You are welcome to read on.
I will not get into a lengthy discussion on the difference between Fisher‘s significance testing and Neyman and Pearson‘s hypothesis testing. In short: Fisher had a null hypothesis, a test statistic and a p-value. The decision whether or not to reject the null hypothesis based on the p-value was flexible. Indeed, in one place Fisher suggested to use the 5% threshold for deciding significance, but in other places he used different thresholds.
Neyman and Pearson’s approach is totally different. In their framework there are two hypotheses: the null hypothesis and the alternative hypothesis. The Neyman-Pearson lemma provides as a tool to construct decision rule. Given data, you evaluate the likelihood of these data in two cases: once assuming that the null hypothesis is true, and then assuming that the alternative hypothesis is true. You reject the null hypothesis in favor of the alternative if the ratio of the two likelihoods exceeds a pre-defined threshold. This threshold is determined by the significance level: an acceptable probability of falsely rejecting the null hypothesis (in a frequentist manner), that meets your scientific standards.
When I was a young under-graduate student, we did not have easy access to computers in my university (yes, I am that old). So we calculated the test statistic (Z, t, F, chi-square) and looked in a table similar to this one to see if our test statistic exceeds the threshold.
Fisher was a genius, and so was Karl Pearson. They developed statistical tests such as F and Chi-square based on geometrical considerations. But when you try to construct a test for equality of means as is in ANOVA or a test for independence of two categorical variables by using the NP lemma, you get the same tests. This opened a computational shortcut: The NP decision rule is equivalent to a p-value decision rule. You can decide to reject the null by comparing your test statistic to the value you look up in a table, or by comparing the p-value to your pre-determined significance level. You will get the same result either way. But still, you either reject the null hypothesis or you don’t. The size of the test statistic or the p-value does not matter. There is are such things as “nearly significant”, “almost significant”, “borderline significant” or “very significant”. IF your pre-determined significance level is 0.05, and your p-value is 0.051, that’s really depressing. But if you declare that your result is “almost significant”, it means that you changed your decision rule after the fact.

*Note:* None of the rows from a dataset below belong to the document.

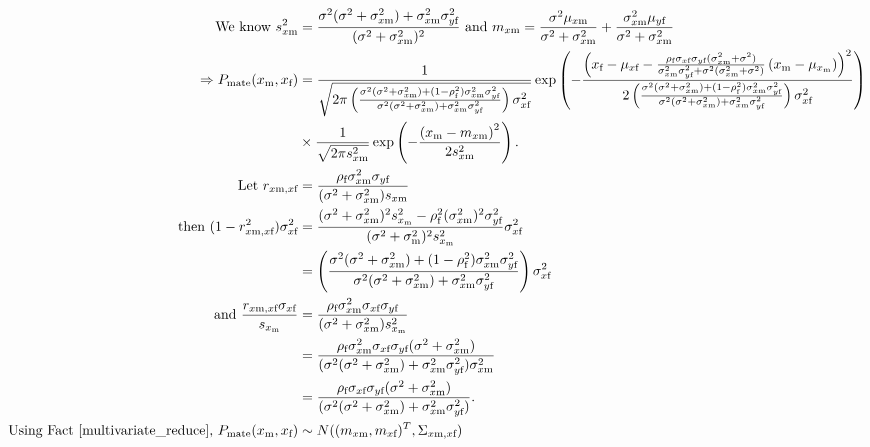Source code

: \documentclass{article}
\newcommand{\x}[1]{\text{#1}}
\begin{document}
\begin{pf}
\begin{enumerate}
\begin{align*}
\text{ We know } s_{x\x{m}}^2&=\frac{\sigma^2(\sigma^2+\sigma_{x\x{m}}^2)+\sigma_{x\x{m}}^2\sigma_{y\x{f}}^2}{(\sigma^2+\sigma_{x\x{m}}^2)^2} \text{ and } m_{x\x{m}}=\frac{\sigma^2\mu_{x\x{m}}}{\sigma^2+\sigma_{x\x{m}}^2}+\frac{\sigma_{x\x{m}}^2\mu_{y\x{f}}}{\sigma^2+\sigma_{x\x{m}}^2}
\\\Rightarrow P_\text{mate}(x_\x{m},x_\x{f})&=\frac{1}{\sqrt{2\pi \left(\frac{\sigma^2(\sigma^2+\sigma_{x\x{m}}^2)+(1-\rho_\x{f}^2)\sigma_{x\x{m}}^2\sigma_{y\x{f}}^2}{\sigma^2(\sigma^2+\sigma_{x\x{m}}^2)+\sigma_{x\x{m}}^2\sigma_{y\x{f}}^2}\right)\sigma_{x\x{f}}^2}}\exp\left(-\frac{\left(x_\x{f}-\mu_{x\x{f}}-\frac{\rho_\x{f}\sigma_{x\x{f}}\sigma_{y\x{f}}(\sigma_{x\x{m}}^2+\sigma^2)}{\sigma_{x\x{m}}^2\sigma_{y\x{f}}^2+\sigma^2(\sigma_{x\x{m}}^2+\sigma^2)}\left(x_\x{m}-\mu_{x_\x{m}}\right)\right)^2}{2\left(\frac{\sigma^2(\sigma^2+\sigma_{x\x{m}}^2)+(1-\rho_\x{f}^2)\sigma_{x\x{m}}^2\sigma_{y\x{f}}^2}{\sigma^2(\sigma^2+\sigma_{x\x{m}}^2)+\sigma_{x\x{m}}^2\sigma_{y\x{f}}^2}\right)\sigma_{x\x{f}}^2}\right)
\\&\times\frac{1}{\sqrt{2\pi s_{x\x{m}}^2}}\exp\left(-\frac{\left(x_\x{m}-m_{x\x{m}}\right)^2}{2s_{x\x{m}}^2}\right).
\\ \text{ Let } r_{x\x{m},x\x{f}}&=\frac{\rho_\x{f}\sigma_{x\x{m}}^2\sigma_{y\x{f}}}{(\sigma^2+\sigma_{x\x{m}}^2)s_{x\x{m}}}
\\ \text{ then } (1-r_{x\x{m},x\x{f}}^2)\sigma_{x\x{f}}^2&=\frac{(\sigma^2+\sigma_{x\x{m}}^2)^2s_{x_\x{m}}^2-\rho_\x{f}^2(\sigma_{x\x{m}}^2)^2\sigma_{y\x{f}}^2}{(\sigma^2+\sigma_{\x{m}}^2)^2s_{x_\x{m}}^2}\sigma_{x\x{f}}^2
\\&=\left(\frac{\sigma^2(\sigma^2+\sigma_{x\x{m}}^2)+(1-\rho_\x{f}^2)\sigma_{x\x{m}}^2\sigma_{y\x{f}}^2}{\sigma^2(\sigma^2+\sigma_{x\x{m}}^2)+\sigma_{x\x{m}}^2\sigma_{y\x{f}}^2}\right)\sigma_{x\x{f}}^2
\\ \text{ and } \frac{r_{x\x{m},x\x{f}}\sigma_{x\x{f}}}{s_{x_\x{m}}}&=\frac{\rho_\x{f}\sigma_{x\x{m}}^2\sigma_{x\x{f}}\sigma_{y\x{f}}}{(\sigma^2+\sigma_{x\x{m}}^2)s_{x_\x{m}}^2}
\\&=\frac{\rho_\x{f}\sigma_{x\x{m}}^2\sigma_{x\x{f}}\sigma_{y\x{f}}(\sigma^2+\sigma_{x\x{m}}^2)}{(\sigma^2(\sigma^2+\sigma_{x\x{m}}^2)+\sigma_{x\x{m}}^2\sigma_{y\x{f}}^2)\sigma_{x\x{m}}^2}
\\&=\frac{\rho_\x{f}\sigma_{x\x{f}}\sigma_{y\x{f}}(\sigma^2+\sigma_{x\x{m}}^2)}{(\sigma^2(\sigma^2+\sigma_{x\x{m}}^2)+\sigma_{x\x{m}}^2\sigma_{y\x{f}}^2)}.
\\ \text{Using Fact \ref{multivariate_reduce}, }  P_\text{mate}(x_\x{m},x_\x{f})&\sim N((m_{x\x{m}},m_{x\x{f}})^T,\Sigma_{x\x{m},x\x{f}})

\end{align*}
\end{enumerate}
\end{pf}
\end{document}

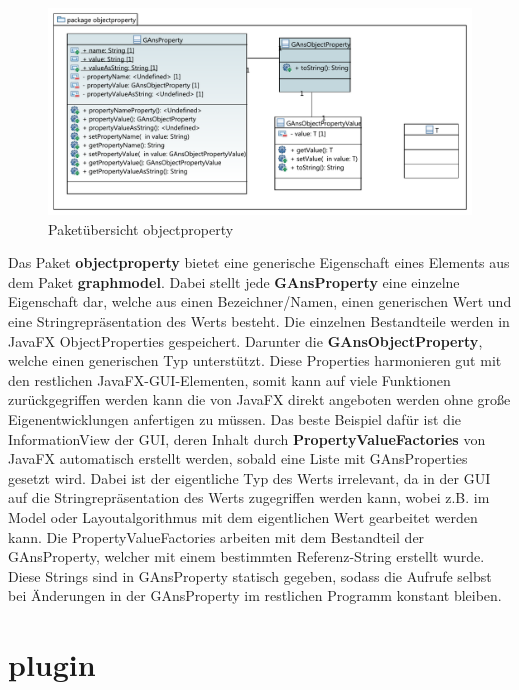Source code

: \begin{figure}[hb]
  \centering
  \includegraphics[width=380pt]{resourcen/objectproperty.pdf}
  \caption{Paketübersicht objectproperty}
  \label{fig:packge_objectproperty}
\end{figure}

Das Paket \textbf{objectproperty} bietet eine generische Eigenschaft eines Elements aus dem Paket \textbf{graphmodel}. Dabei stellt jede \textbf{GAnsProperty} eine einzelne Eigenschaft dar, welche aus einen Bezeichner/Namen, einen generischen Wert und eine Stringrepräsentation des Werts besteht. Die einzelnen Bestandteile werden in JavaFX ObjectProperties gespeichert. Darunter die \textbf{GAnsObjectProperty}, welche einen generischen Typ unterstützt. Diese Properties harmonieren gut mit den restlichen JavaFX-GUI-Elementen, somit kann auf viele Funktionen zurückgegriffen werden kann die von JavaFX direkt angeboten werden ohne große Eigenentwicklungen anfertigen zu müssen. Das beste Beispiel dafür ist die InformationView der GUI, deren Inhalt durch \textbf{PropertyValueFactories} von JavaFX automatisch erstellt werden, sobald eine Liste mit GAnsProperties gesetzt wird. Dabei ist der eigentliche Typ des Werts irrelevant, da in der GUI auf die Stringrepräsentation des Werts zugegriffen werden kann, wobei z.B. im Model oder Layoutalgorithmus mit dem eigentlichen Wert gearbeitet werden kann. Die PropertyValueFactories arbeiten mit dem Bestandteil der GAnsProperty, welcher mit einem bestimmten Referenz-String erstellt wurde. Diese Strings sind in GAnsProperty statisch gegeben, sodass die Aufrufe selbst bei Änderungen in der GAnsProperty im restlichen Programm konstant bleiben.

\newpage

\section{plugin}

Let me illustrate it with a story my teacher and mentor, Professor Zvi Gilula, told me once.
Someone robbed a convenience store in the middle of nowhere. The police caught him and brought him to court. There were three eye witnesses, and a video from the security camera. The jury found him guilty and he was sentenced to serve 6 months in jail. In statistical jargon, the null hypothesis states that the defendant is not guilty, and the jury rejected the null hypothesis.
Let’s look at another robber. This man robbed a convenience store in New York City, next to Yankee Stadium. The robbery occurred when the game just ended, the Yankees won, 47000 happy fans witnessed the robbery, and they all came to testify in court, because the poor robber was a Red Sox fan. The jury found him guilty.
Is the second robber guiltier than the first robber? Is the first robber “almost not guilty” or “borderline guilty”? Is the second robber “very guilty”? What would be the right punishment to the second robber? 10 years? Life imprisonment? Death sentence? Do you think now that if you were in the jury of the first robber you would acquit him?
Here is what we need to do if we really want to improve science: when publishing results, one should provide all the necessary information, such as data, summary statistics, test statistics and more. And then state: “we reject the null hypothesis at the 5% significance level”, or maybe “we do not reject the null hypothesis at the 5% significance level” (or any other reasonable and justified significance level. No p-values. And if someone wants to know if the null hypothesis will be rejected at the 5.01% significance level, they can go and calculate their own p value. P values should be abandoned.